TASK OBJECTIVE: Copy the records below exactly as they stand. Leave out the pictures.

RECORD EXTRACTS below:

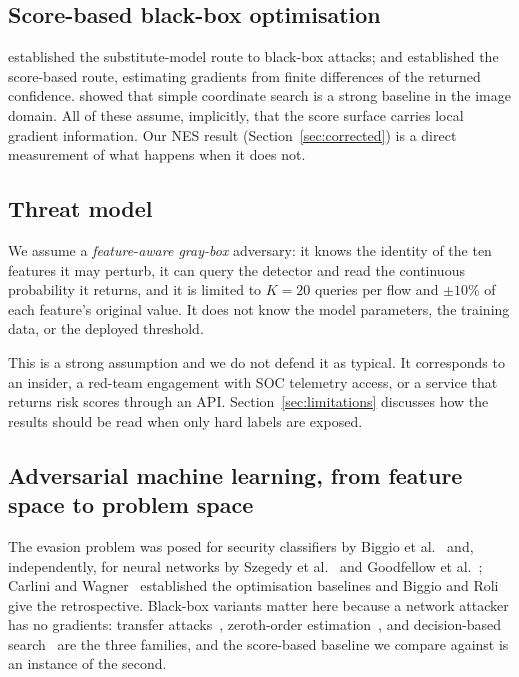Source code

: \documentclass[journal]{IEEEtran}
\providecommand{\citep}[1]{\cite{#1}}
\providecommand{\citet}[1]{\cite{#1}}
\theoremstyle{definition}
\newcommand{\Kbudget}{20}
\newcommand{\budgetpct}{10}
\begin{document}
\subsection{Score-based black-box optimisation}
\citet{papernot2017practical} established the substitute-model route to
black-box attacks; \citet{ilyas2018nes} and \citet{chen2017zoo} established the
score-based route, estimating gradients from finite differences of the returned
confidence. \citet{guo2019simba} showed that simple coordinate search is a
strong baseline in the image domain. All of these assume, implicitly, that the
score surface carries local gradient information. Our NES result
(Section~\ref{sec:corrected}) is a direct measurement of what happens when it
does not.

\subsection{Threat model}
\label{sec:threat}
We assume a \emph{feature-aware gray-box} adversary: it knows the identity of
the ten features it may perturb, it can query the detector and read the
continuous probability it returns, and it is limited to $K=\Kbudget$ queries per
flow and $\pm\budgetpct$\% of each feature's original value. It does not know the
model parameters, the training data, or the deployed threshold.

This is a strong assumption and we do not defend it as typical. It corresponds
to an insider, a red-team engagement with SOC telemetry access, or a service
that returns risk scores through an API. Section~\ref{sec:limitations} discusses
how the results should be read when only hard labels are exposed.


\subsection{Adversarial machine learning, from feature space to problem space}

The evasion problem was posed for security classifiers by
Biggio et al.~\citep{biggio2013evasion} and, independently, for neural networks by
Szegedy et al.~\citep{szegedy2014intriguing} and Goodfellow et
al.~\citep{goodfellow2015explaining}; Carlini and
Wagner~\citep{carlini2017towards} established the optimisation baselines and
Biggio and Roli~\citep{biggio2018wild} give the retrospective. Black-box variants
matter here because a network attacker has no gradients: transfer
attacks~\citep{papernot2017practical}, zeroth-order
estimation~\citep{chen2017zoo}, and decision-based
search~\citep{brendel2018decision} are the three families, and the score-based
baseline we compare against is an instance of the second.
\end{document}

End of RECORD EXTRACTS.

RESULT OF THE TASK:
Source code

: \documentclass[journal]{IEEEtran}
\providecommand{\citep}[1]{\cite{#1}}
\providecommand{\citet}[1]{\cite{#1}}
\theoremstyle{definition}
\newcommand{\Kbudget}{20}
\newcommand{\budgetpct}{10}
\begin{document}
\subsection{Score-based black-box optimisation}
\citet{papernot2017practical} established the substitute-model route to
black-box attacks; \citet{ilyas2018nes} and \citet{chen2017zoo} established the
score-based route, estimating gradients from finite differences of the returned
confidence. \citet{guo2019simba} showed that simple coordinate search is a
strong baseline in the image domain. All of these assume, implicitly, that the
score surface carries local gradient information. Our NES result
(Section~\ref{sec:corrected}) is a direct measurement of what happens when it
does not.

\subsection{Threat model}
\label{sec:threat}
We assume a \emph{feature-aware gray-box} adversary: it knows the identity of
the ten features it may perturb, it can query the detector and read the
continuous probability it returns, and it is limited to $K=\Kbudget$ queries per
flow and $\pm\budgetpct$\% of each feature's original value. It does not know the
model parameters, the training data, or the deployed threshold.

This is a strong assumption and we do not defend it as typical. It corresponds
to an insider, a red-team engagement with SOC telemetry access, or a service
that returns risk scores through an API. Section~\ref{sec:limitations} discusses
how the results should be read when only hard labels are exposed.


\subsection{Adversarial machine learning, from feature space to problem space}

The evasion problem was posed for security classifiers by
Biggio et al.~\citep{biggio2013evasion} and, independently, for neural networks by
Szegedy et al.~\citep{szegedy2014intriguing} and Goodfellow et
al.~\citep{goodfellow2015explaining}; Carlini and
Wagner~\citep{carlini2017towards} established the optimisation baselines and
Biggio and Roli~\citep{biggio2018wild} give the retrospective. Black-box variants
matter here because a network attacker has no gradients: transfer
attacks~\citep{papernot2017practical}, zeroth-order
estimation~\citep{chen2017zoo}, and decision-based
search~\citep{brendel2018decision} are the three families, and the score-based
baseline we compare against is an instance of the second.
\end{document}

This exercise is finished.